Category Archives: parenthood

Parenting The Popular Crowd

It began in Kindergarten. 

Raising my three children into adulthood, I can trace the threads of the social hierarchy back to the earliest days of elementary school. At age 5, some kids mocked others, refused to play with them — and The Cool Crowd was born. Standing in a pack of parents, watching the playground from the sidelines, waiting for the opening bell, I was always struck by the way the children’s behavior was reflected in the parents. A clear social hierarchy existed among the moms and dads and unsurprisingly, the kid and adult hierarchies often mirrored each other. 

I remember a group of children loudly reliving a birthday party, making sure those who weren’t invited heard every enviable detail. One girl who was excluded began to cry. I waited for parents to step in, which they did, but not in the way I hoped. Instead, a posse of adults launched into a discussion of the same party, putting on a show for the excluded parents. As a mom with kids in different grades from the grand event, I watched the drama unfold from an emotional distance. Still, I was appalled. The cool crowd was alive and well, rejecting and mean, spanning generations.

An elevated seat on the social food chain makes people of all ages feel safer, stronger, less vulnerable. When rising up is based on pushing others down, the resulting sense of security rarely lasts. The shot of power is temporary, the vulnerability resurfaces, and the need surges to find a target again and again. 

Parenting the popular crowd was a challenge, no matter where my kids landed on the hierarchy. With parents endorsing Top-Of-The-Food-Chain behavior, The Cool Crowd was clearly here to stay. My job was to help my kids feel steady, to behave with decency, whether or not they were tagged as “cool” or “uncool.” Sometimes my task felt effortless; other times, it felt impossible. 

I carried my prototype of popular from personal experience.
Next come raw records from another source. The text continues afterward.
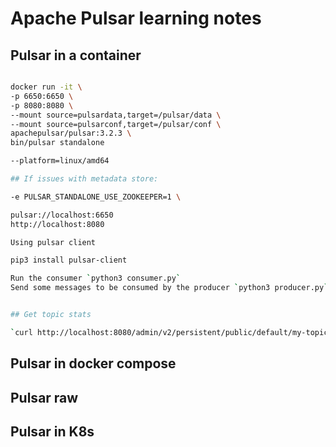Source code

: # Apache Pulsar learning notes

## Pulsar in a container

```bash

docker run -it \
-p 6650:6650 \
-p 8080:8080 \
--mount source=pulsardata,target=/pulsar/data \
--mount source=pulsarconf,target=/pulsar/conf \
apachepulsar/pulsar:3.2.3 \
bin/pulsar standalone

--platform=linux/amd64

## If issues with metadata store:

-e PULSAR_STANDALONE_USE_ZOOKEEPER=1 \

pulsar://localhost:6650
http://localhost:8080

Using pulsar client

pip3 install pulsar-client

Run the consumer `python3 consumer.py`
Send some messages to be consumed by the producer `python3 producer.py`


## Get topic stats

`curl http://localhost:8080/admin/v2/persistent/public/default/my-topic/stats | python -m json.tool`

```

## Pulsar in docker compose

## Pulsar raw

## Pulsar in K8s
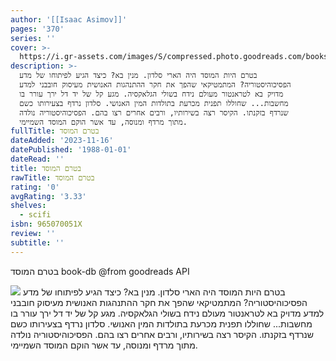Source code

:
 ```yaml
---
author: '[[Isaac Asimov]]'
pages: '370'
series: ''
cover: >-
  https://i.gr-assets.com/images/S/compressed.photo.goodreads.com/books/1477656508l/32799340.jpg
description: >-
  בטרם היות המוסד היה הארי סלדון. מנין בא? כיצד הגיע לפיתוחו של מדע
  הפסיכוהיסטוריה? המתמטיקאי שהפך את חקר ההתנהגות האנושית מעיסוק חובבני למדע
  מדויק בא לטראנטור מעולם נידח בשולי הגלאקסיה. מגע קל של יד דל ירך עורר בו
  מחשבות... שחוללו תפנית מכרעת בתולדות המין האנושי. סלדון נרדף בצעירותו כשם
  שנרדף בזקנתו. הקיסר רצה בשירותיו, ורבים אחרים רצו בהם. הפסיכוהיסטוריה נולדה
  מתוך מרדף ומנוסה, עד אשר הוקם המוסד השמיימי.
fullTitle: בטרם המוסד
dateAdded: '2023-11-16'
datePublished: '1988-01-01'
dateRead: ''
title: בטרם המוסד
rawTitle: בטרם המוסד
rating: '0'
avgRating: '3.33'
shelves:
  - scifi
isbn: 965070051X
review: ''
subtitle: ''
---
```

בטרם המוסד book-db 
@from goodreads API

![](https:&#x2F;&#x2F;i.gr-assets.com&#x2F;images&#x2F;S&#x2F;compressed.photo.goodreads.com&#x2F;books&#x2F;1477656508l&#x2F;32799340.jpg)
בטרם היות המוסד היה הארי סלדון. מנין בא? כיצד הגיע לפיתוחו של מדע הפסיכוהיסטוריה? המתמטיקאי שהפך את חקר ההתנהגות האנושית מעיסוק חובבני למדע מדויק בא לטראנטור מעולם נידח בשולי הגלאקסיה. מגע קל של יד דל ירך עורר בו מחשבות... שחוללו תפנית מכרעת בתולדות המין האנושי. סלדון נרדף בצעירותו כשם שנרדף בזקנתו. הקיסר רצה בשירותיו, ורבים אחרים רצו בהם. הפסיכוהיסטוריה נולדה מתוך מרדף ומנוסה, עד אשר הוקם המוסד השמיימי.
Nope — I wasn’t Cool-Crowd-Material (much too nerdy), but I met my role model for cool in high school, taking a ceramics class to fulfill an art requirement. The students were randomly assigned to tables of six, and I found myself seated with one of the school’s most popular girls. She was so beautiful that I could barely tear my eyes away from her to work with the clay. On the first day of class, she looked around our uncool table, and didn’t balk for an instant. She was kind, inclusive and she proved that being popular does not necessarily entail being mean. In a run-down classroom, bottom-of-the-line equipment, age 16 — she showed me that using popularity as an excuse to hurt others is just that: an excuse. There’s nothing wrong with being well-liked and respected, and there’s nothing wrong with being cool or popular. There’s everything wrong with using social status as a weapon. 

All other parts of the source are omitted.